Coração à deriva



Quando eu era religiosa, tinha meu coração protegido de decepções e perdas, já que a regra número um para os consagrados é não se apegar a coisa alguma, mesmo pessoas, mesmo familiares. Um coração livre e totalmente consagrado a Deus é o que buscava. E assim foi por dez anos até o Senhor do universo me convocar a vida matrimonial.
Tive que sair da minha segurança, abrir o cadeado do meu coração e doá-lo sem reserva a um ser humano falho e mortal, meu amado esposo. E, por mais maravilhoso que ele seja, mesmo que nunca me decepcione, ele pode adoecer ou ir para junto de Deus primeiro que eu. Só de pensar nessa possibilidade, me aperta o peito. Percebi já no namoro que eu já não tinha as rédeas do meu coração e viver já não era tão simples como antes, em que a regra e a obediência bastavam.
E eis que um belo dia eu me tornei mãe. Agora, não mais meu coração estava à deriva mas sim, se equilibrando constantemente à beira de um precipício. Como se pode viver um amor tão descompensado como esse sem sofrer a cada instante o temor de que qualquer mal aconteça a esse serzinho tão indefeso formado nas minha entranhas? Ao mesmo tempo que o matrimônio e a maternidade nos trazem mil alegrias, também anos trazem mil temores e inseguranças.

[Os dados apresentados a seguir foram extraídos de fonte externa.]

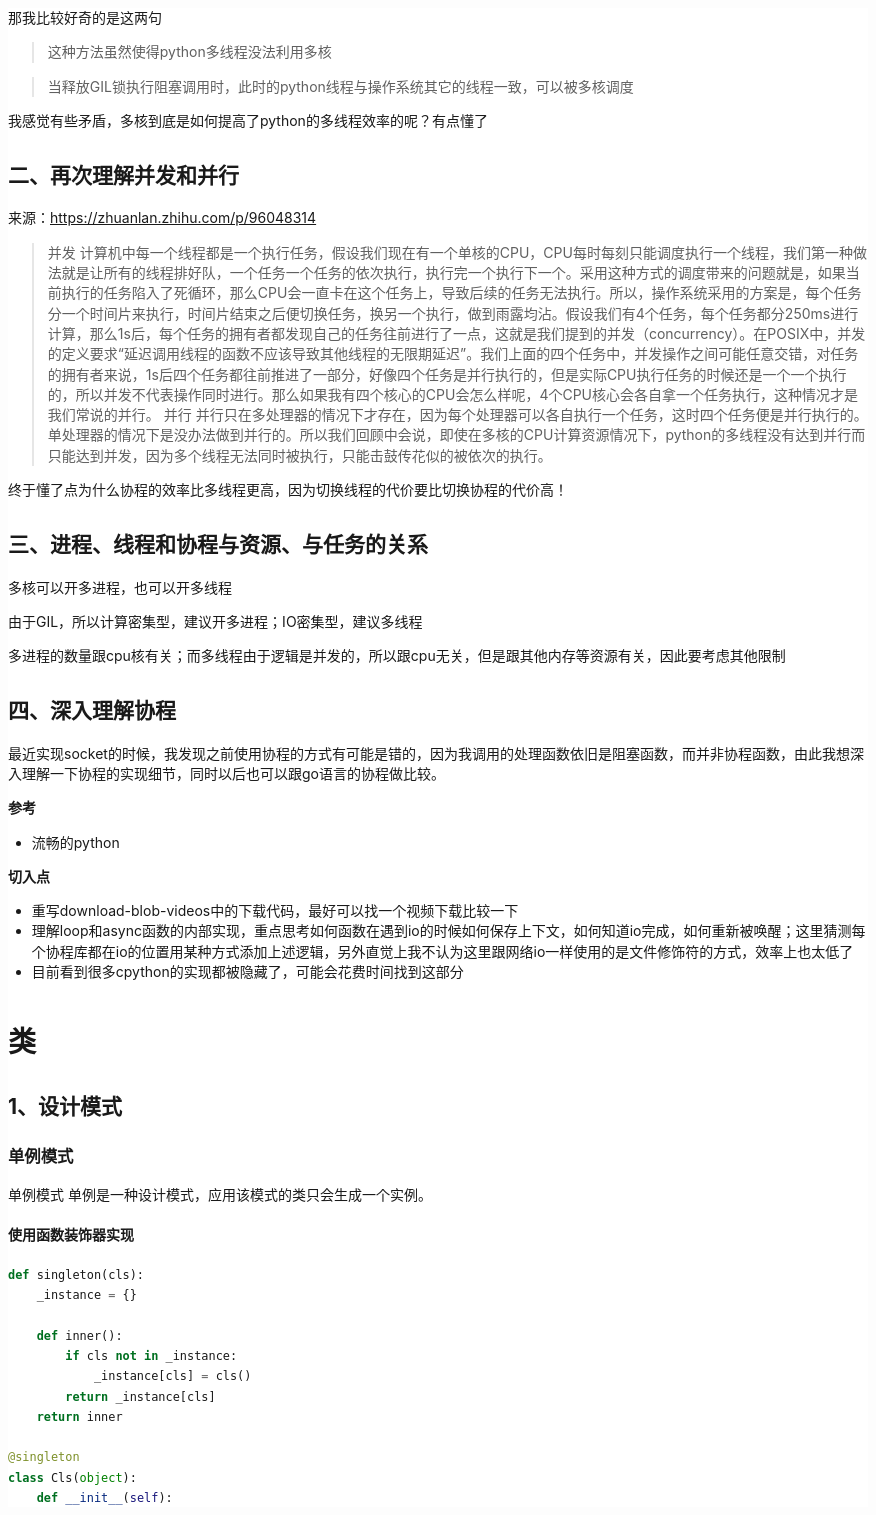 那我比较好奇的是这两句
> 这种方法虽然使得python多线程没法利用多核

> 当释放GIL锁执行阻塞调用时，此时的python线程与操作系统其它的线程一致，可以被多核调度

我感觉有些矛盾，多核到底是如何提高了python的多线程效率的呢？有点懂了

## 二、再次理解并发和并行
来源：https://zhuanlan.zhihu.com/p/96048314

> 并发
计算机中每一个线程都是一个执行任务，假设我们现在有一个单核的CPU，CPU每时每刻只能调度执行一个线程，我们第一种做法就是让所有的线程排好队，一个任务一个任务的依次执行，执行完一个执行下一个。采用这种方式的调度带来的问题就是，如果当前执行的任务陷入了死循环，那么CPU会一直卡在这个任务上，导致后续的任务无法执行。所以，操作系统采用的方案是，每个任务分一个时间片来执行，时间片结束之后便切换任务，换另一个执行，做到雨露均沾。假设我们有4个任务，每个任务都分250ms进行计算，那么1s后，每个任务的拥有者都发现自己的任务往前进行了一点，这就是我们提到的并发（concurrency）。在POSIX中，并发的定义要求“延迟调用线程的函数不应该导致其他线程的无限期延迟”。我们上面的四个任务中，并发操作之间可能任意交错，对任务的拥有者来说，1s后四个任务都往前推进了一部分，好像四个任务是并行执行的，但是实际CPU执行任务的时候还是一个一个执行的，所以并发不代表操作同时进行。那么如果我有四个核心的CPU会怎么样呢，4个CPU核心会各自拿一个任务执行，这种情况才是我们常说的并行。
并行
并行只在多处理器的情况下才存在，因为每个处理器可以各自执行一个任务，这时四个任务便是并行执行的。单处理器的情况下是没办法做到并行的。所以我们回顾中会说，即使在多核的CPU计算资源情况下，python的多线程没有达到并行而只能达到并发，因为多个线程无法同时被执行，只能击鼓传花似的被依次的执行。

终于懂了点为什么协程的效率比多线程更高，因为切换线程的代价要比切换协程的代价高！

## 三、进程、线程和协程与资源、与任务的关系

多核可以开多进程，也可以开多线程

由于GIL，所以计算密集型，建议开多进程；IO密集型，建议多线程

多进程的数量跟cpu核有关；而多线程由于逻辑是并发的，所以跟cpu无关，但是跟其他内存等资源有关，因此要考虑其他限制

## 四、深入理解协程
最近实现socket的时候，我发现之前使用协程的方式有可能是错的，因为我调用的处理函数依旧是阻塞函数，而并非协程函数，由此我想深入理解一下协程的实现细节，同时以后也可以跟go语言的协程做比较。

**参考**
- 流畅的python

**切入点**

- 重写download-blob-videos中的下载代码，最好可以找一个视频下载比较一下
- 理解loop和async函数的内部实现，重点思考如何函数在遇到io的时候如何保存上下文，如何知道io完成，如何重新被唤醒；这里猜测每个协程库都在io的位置用某种方式添加上述逻辑，另外直觉上我不认为这里跟网络io一样使用的是文件修饰符的方式，效率上也太低了
- 目前看到很多cpython的实现都被隐藏了，可能会花费时间找到这部分

# 类
## 1、设计模式

### 单例模式
单例模式
单例是一种设计模式，应用该模式的类只会生成一个实例。

#### 使用函数装饰器实现
```python
def singleton(cls):
    _instance = {}

    def inner():
        if cls not in _instance:
            _instance[cls] = cls()
        return _instance[cls]
    return inner
    
@singleton
class Cls(object):
    def __init__(self):
```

Chego à conclusão de que para uma alma mundana a vida consagrada parece bem pesada, mas para uma alma espiritual parece bem confortável por assim dizer.  Já que não precisa afligir o coração nem se preocupar senão com a própria santificação (que já agrada a Deus e atrai as almas). Já a vida matrimonial foi divinamente premiada com a semelhança a Sagrada Família: um dia a dia com pequenas renúncias e grandes alegrias, totalmente escondido aos olhos dos próprios fiéis, sem glória, sem brilho. Um dia a dia que contém o próprio Deus, não em um sacrário de ouro mas em Espírito e em Verdade no amor que se tem um pelo outro.